------ Information shown ------

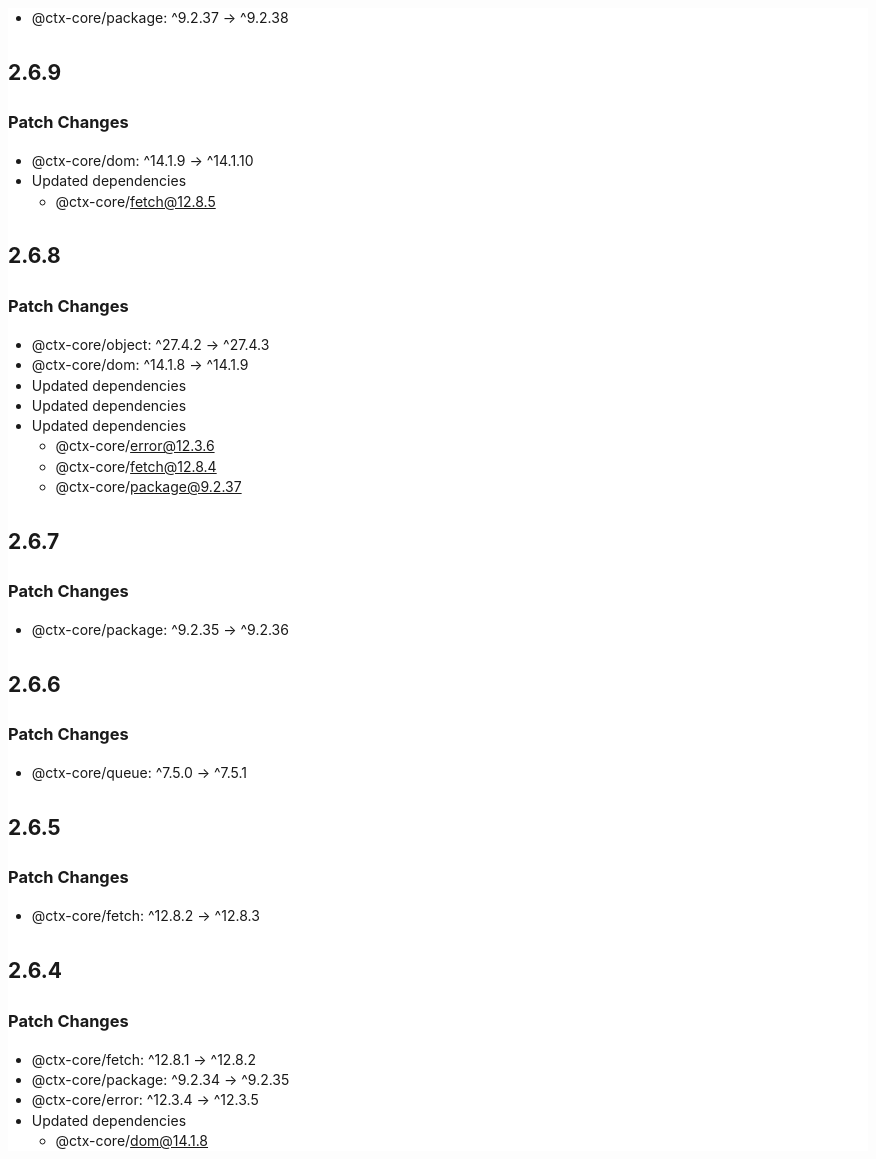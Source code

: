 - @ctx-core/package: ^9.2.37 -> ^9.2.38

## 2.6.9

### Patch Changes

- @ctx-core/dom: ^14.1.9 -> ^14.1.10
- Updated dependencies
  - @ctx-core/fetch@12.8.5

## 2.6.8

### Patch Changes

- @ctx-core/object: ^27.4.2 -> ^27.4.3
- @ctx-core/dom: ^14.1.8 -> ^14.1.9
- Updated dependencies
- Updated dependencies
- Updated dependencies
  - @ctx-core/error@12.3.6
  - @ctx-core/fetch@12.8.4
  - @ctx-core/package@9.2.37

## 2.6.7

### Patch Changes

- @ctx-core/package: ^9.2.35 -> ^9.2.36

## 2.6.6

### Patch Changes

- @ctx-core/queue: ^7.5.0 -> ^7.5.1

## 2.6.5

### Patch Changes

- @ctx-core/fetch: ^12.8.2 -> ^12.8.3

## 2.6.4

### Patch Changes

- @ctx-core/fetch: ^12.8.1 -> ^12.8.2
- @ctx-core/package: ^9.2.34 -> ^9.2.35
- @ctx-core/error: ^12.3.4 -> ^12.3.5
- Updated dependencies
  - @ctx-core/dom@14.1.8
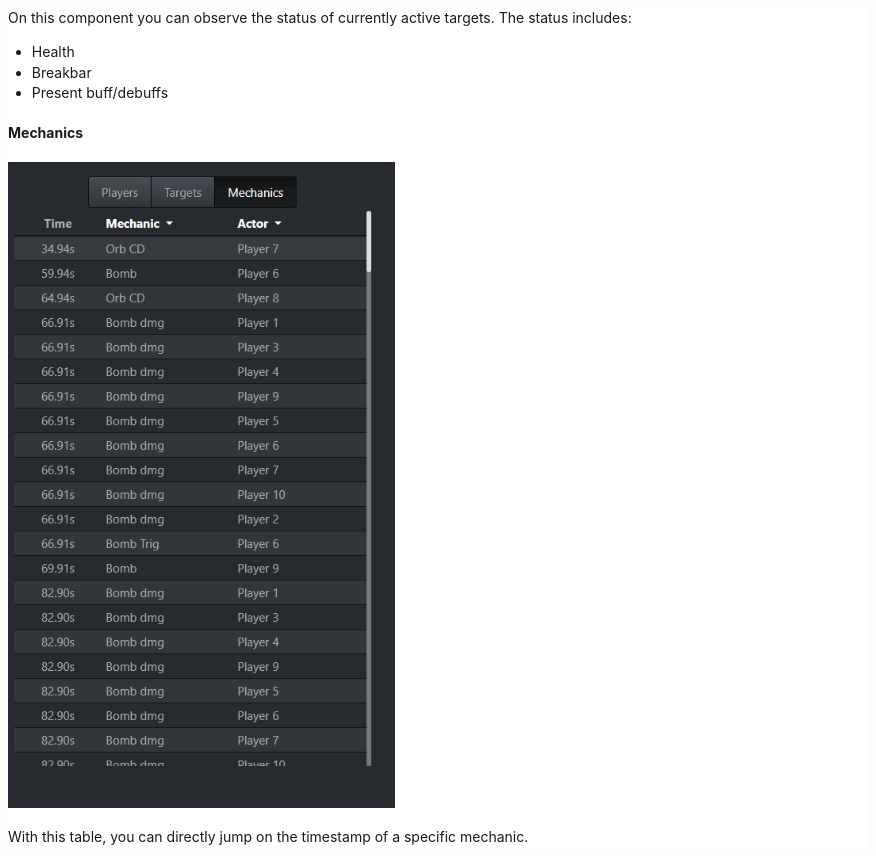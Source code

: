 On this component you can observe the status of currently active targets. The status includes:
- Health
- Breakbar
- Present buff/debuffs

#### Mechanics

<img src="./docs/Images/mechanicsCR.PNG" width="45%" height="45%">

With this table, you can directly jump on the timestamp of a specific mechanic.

------

> [What is required]
Above are the records; print them all exactly and keep the pictures out.

> [Completed exercise]
Source code

: - @ctx-core/package: ^9.2.37 -> ^9.2.38

## 2.6.9

### Patch Changes

- @ctx-core/dom: ^14.1.9 -> ^14.1.10
- Updated dependencies
  - @ctx-core/fetch@12.8.5

## 2.6.8

### Patch Changes

- @ctx-core/object: ^27.4.2 -> ^27.4.3
- @ctx-core/dom: ^14.1.8 -> ^14.1.9
- Updated dependencies
- Updated dependencies
- Updated dependencies
  - @ctx-core/error@12.3.6
  - @ctx-core/fetch@12.8.4
  - @ctx-core/package@9.2.37

## 2.6.7

### Patch Changes

- @ctx-core/package: ^9.2.35 -> ^9.2.36

## 2.6.6

### Patch Changes

- @ctx-core/queue: ^7.5.0 -> ^7.5.1

## 2.6.5

### Patch Changes

- @ctx-core/fetch: ^12.8.2 -> ^12.8.3

## 2.6.4

### Patch Changes

- @ctx-core/fetch: ^12.8.1 -> ^12.8.2
- @ctx-core/package: ^9.2.34 -> ^9.2.35
- @ctx-core/error: ^12.3.4 -> ^12.3.5
- Updated dependencies
  - @ctx-core/dom@14.1.8
Source code

: On this component you can observe the status of currently active targets. The status includes:
- Health
- Breakbar
- Present buff/debuffs

#### Mechanics

<img src="./docs/Images/mechanicsCR.PNG" width="45%" height="45%">

With this table, you can directly jump on the timestamp of a specific mechanic.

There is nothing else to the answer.